There have been postmarketing reports of worsening renal function, including acute renal failure, sometimes requiring dialysis. A subset of these reports involved patients with renal insufficiency, some of whom were prescribed inappropriate doses of sitagliptin.

When JANUVIA was used in combination with a sulfonylurea or insulin, medications known to cause hypoglycemia, the incidence of hypoglycemia was increased over that of placebo. Therefore, a lower dose of sulfonylurea or insulin may be required to reduce the risk of hypoglycemia.

The incidence (and rate) of hypoglycemia based on all reports of symptomatic hypoglycemia were: 12.2% (0.59 episodes/patient-year) for JANUVIA 100 mg in combination with glimepiride (with or without metformin), 1.8% (0.24 episodes/patient-year) for placebo in combination with glimepiride (with or without metformin), 15.5% (1.06 episodes/patient-year) for JANUVIA 100 mg in combination with insulin (with or without metformin), and 7.8% (0.51 episodes/patient-year) for placebo in combination with insulin (with or without metformin).

There have been postmarketing reports of serious hypersensitivity reactions in patients treated with JANUVIA, such as anaphylaxis, angioedema, and exfoliative skin conditions including Stevens-Johnson syndrome. Onset of these reactions occurred within the first 3 months after initiation of treatment with JANUVIA, with some reports occurring after the first dose. If a hypersensitivity reaction is suspected, discontinue JANUVIA, assess for other potential causes for the event, and institute alternative treatment for diabetes.

Angioedema has also been reported with other dipeptidyl peptidase-4 (DPP-4) inhibitors. Use caution in a patient with a history of angioedema with another DPP-4 inhibitor because it is unknown whether such patients will be predisposed to angioedema with JANUVIA®.

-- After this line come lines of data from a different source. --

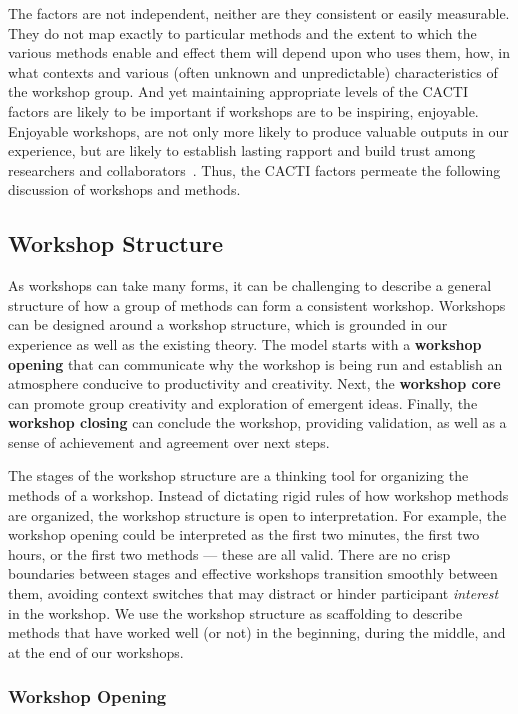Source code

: The factors are not independent, neither are they consistent or easily measurable. They do not map exactly to particular methods and the extent to which the various methods enable and effect them will depend upon who uses them, how, in what contexts and various (often unknown and unpredictable) characteristics of the workshop group. And yet maintaining appropriate levels of the CACTI factors are likely to be important if workshops are to be inspiring, enjoyable. Enjoyable workshops, are not only more likely to produce valuable outputs in our experience, but are likely to establish lasting rapport and build trust among researchers and collaborators~\cite{Sawyer2003}. Thus, the CACTI factors permeate the following discussion of workshops and methods. 

\subsection{Workshop Structure}

As workshops can take many forms, it can be challenging to describe a general structure of how a group of methods can form a consistent workshop. Workshops can be designed around a workshop structure, which is grounded in our experience as well as the existing theory. The model starts with a {\bf workshop opening} that can communicate why the workshop is being run and establish an atmosphere conducive to productivity and creativity. Next, the {\bf workshop core} can promote group creativity and exploration of emergent ideas. Finally, the {\bf workshop closing} can conclude the workshop, providing validation, as well as a sense of achievement and agreement over next steps.

The stages of the workshop structure are a thinking tool for organizing the methods of a workshop. Instead of dictating rigid rules of how workshop methods are organized, the workshop structure is open to interpretation. For example, the workshop opening could be interpreted as the first two minutes, the first two hours, or the first two methods --- these are all valid. There are no crisp boundaries between stages and effective workshops transition smoothly between them, avoiding context switches that may distract or hinder participant {\it interest} in the workshop. We use the workshop structure as scaffolding to describe methods that have worked well (or not) in the beginning, during the middle, and at the end of our workshops. 

\subsubsection{Workshop Opening}

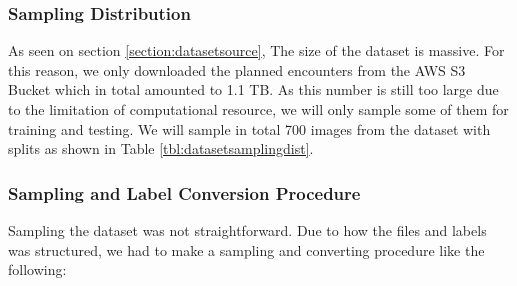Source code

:     \subsubsection{Sampling Distribution}
    As seen on section \ref{section:datasetsource}, The size of the dataset is massive.
    For this reason, we only downloaded the planned encounters from the AWS S3 Bucket which 
    in total amounted to 1.1 TB. As this number is still too large
    due to the limitation of computational resource, we will only sample some of them
    for training and testing. We will sample in total 700 images from the dataset with splits
    as shown in Table \ref{tbl:datasetsamplingdist}.
    \begin{table}[H]
      \centering
      \label{tbl:datasetsamplingdist}
      
    \end{table}
    
    \subsubsection{Sampling and Label Conversion Procedure}
    Sampling the dataset was not straightforward. Due to how the \textcite{aot_dataset} files and labels was structured,
    we had to make a sampling and converting procedure like the following:

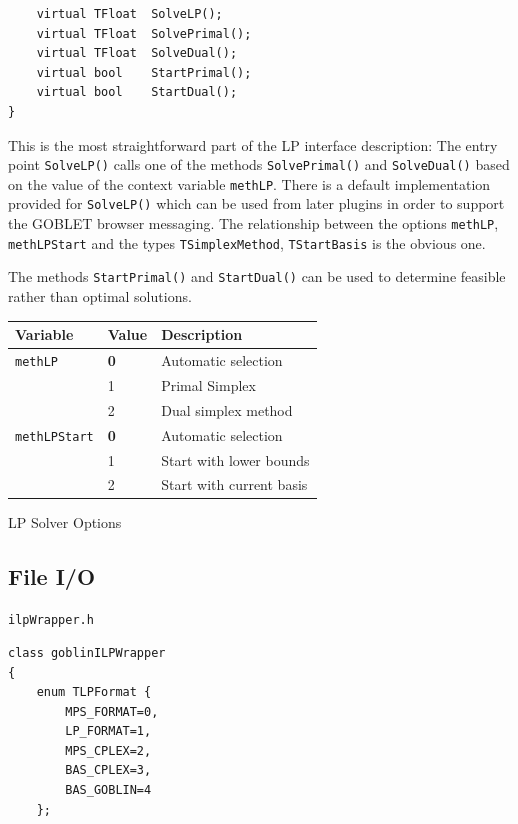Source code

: \documentclass[a4paper,11pt,twoside]{book}
\begin{document}
\begin{multicols}{2}
\begin{mymethods}
\begin{verbatim}
    virtual TFloat  SolveLP();
    virtual TFloat  SolvePrimal();
    virtual TFloat  SolveDual();
    virtual bool    StartPrimal();
    virtual bool    StartDual();
}
\end{verbatim}
\end{mymethods}
This is the most straightforward part of the LP interface description:
The entry point \verb/SolveLP()/ calls one of the methods \verb/SolvePrimal()/
and \verb/SolveDual()/ based on the value of the context variable \verb/methLP/.
There is a default implementation provided for \verb/SolveLP()/ which can be
used from later plugins in order to support the GOBLET browser messaging.
The relationship between the options \verb/methLP/, \verb/methLPStart/ and the
types \verb/TSimplexMethod/, \verb/TStartBasis/ is the obvious one.

The methods \verb/StartPrimal()/ and \verb/StartDual()/ can be used to
determine feasible rather than optimal solutions.


\begin{tablehere}
\begin{center}
\vspace*{1cm}
\begin{tabular}{|p{3cm}|p{1cm}|p{5cm}|}
\hline
{\bf Variable} & {\bf Value} & {\bf Description} \\
\hline
\hline
\verb/methLP/       & {\bf 0} & Automatic selection \\
                    & 1 & Primal Simplex \\
                    & 2 & Dual simplex method \\
\hline
\verb/methLPStart/  & {\bf 0} & Automatic selection \\
                    & 1 & Start with lower bounds \\
                    & 2 & Start with current basis \\
\hline
\end{tabular}
\end{center}
\caption{\label{tlb_lp_opt}LP Solver Options}
\end{tablehere}


\newpage
\subsection{File I/O}
\myinclude\verb/ilpWrapper.h/
\begin{mymethods}
\begin{verbatim}
class goblinILPWrapper
{
    enum TLPFormat {
        MPS_FORMAT=0,
        LP_FORMAT=1,
        MPS_CPLEX=2,
        BAS_CPLEX=3,
        BAS_GOBLIN=4
    };


\end{verbatim}
\end{mymethods}
\end{multicols}
\end{document}

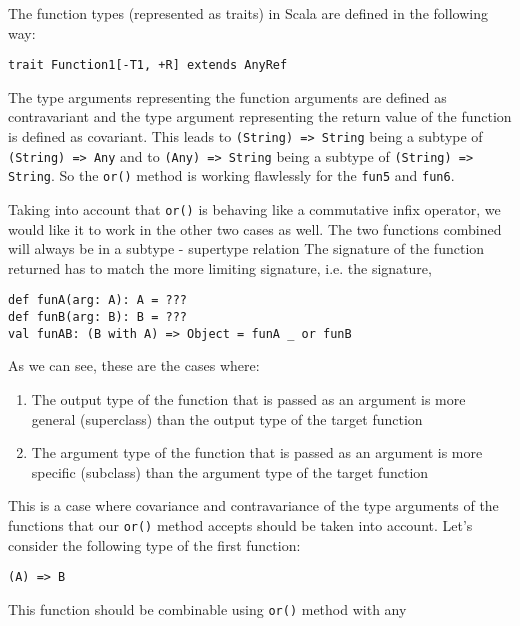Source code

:The function types (represented as traits) in Scala are defined in the following way:
\lstset{language=Scala}
\begin{lstlisting}
trait Function1[-T1, +R] extends AnyRef
\end{lstlisting}

The type arguments representing the function arguments are defined as contravariant and the type argument representing the return value of the function is defined as covariant. This leads to \lstinline|(String) => String| being a subtype of \lstinline|(String) => Any| and to \lstinline|(Any) => String| being a subtype of \lstinline|(String) => String|. So the \lstinline|or()| method is working flawlessly for the \lstinline|fun5| and \lstinline|fun6|.

Taking into account that \lstinline|or()| is behaving like a commutative infix operator, we would like it to work in the other two cases as well. The two functions combined will always be in a subtype - supertype relation The signature of the function returned has to match the more limiting signature, i.e. the signature,

\begin{lstlisting}
def funA(arg: A): A = ???
def funB(arg: B): B = ???
val funAB: (B with A) => Object = funA _ or funB
\end{lstlisting}


 As we can see, these are the cases where:

\begin{enumerate}
	\item The output type of the function that is passed as an argument is more general (superclass) than the output type of the target function
	\item The argument type of the function that is passed as an argument is more specific (subclass) than the argument type of the target function
\end{enumerate}

This is a case where covariance and contravariance of the type arguments of the functions that our \lstinline|or()| method accepts should be taken into account. Let's consider the following type of the first function:

\lstset{language=Scala}
\begin{lstlisting}
(A) => B
\end{lstlisting}

This function should be combinable using \lstinline|or()| method with any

There have been postmarketing reports of severe and disabling arthralgia in patients taking DPP-4 inhibitors. The time to onset of symptoms following initiation of drug therapy varied from 1 day to years. Patients experienced relief of symptoms upon discontinuation of the medication. A subset of patients experienced a recurrence of symptoms when restarting the same drug or a different DPP-4 inhibitor. Consider DPP-4 inhibitors as a possible cause for severe joint pain and discontinue drug if appropriate.

There have been no clinical studies establishing conclusive evidence of macrovascular risk reduction with JANUVIA or with any other antidiabetic drug.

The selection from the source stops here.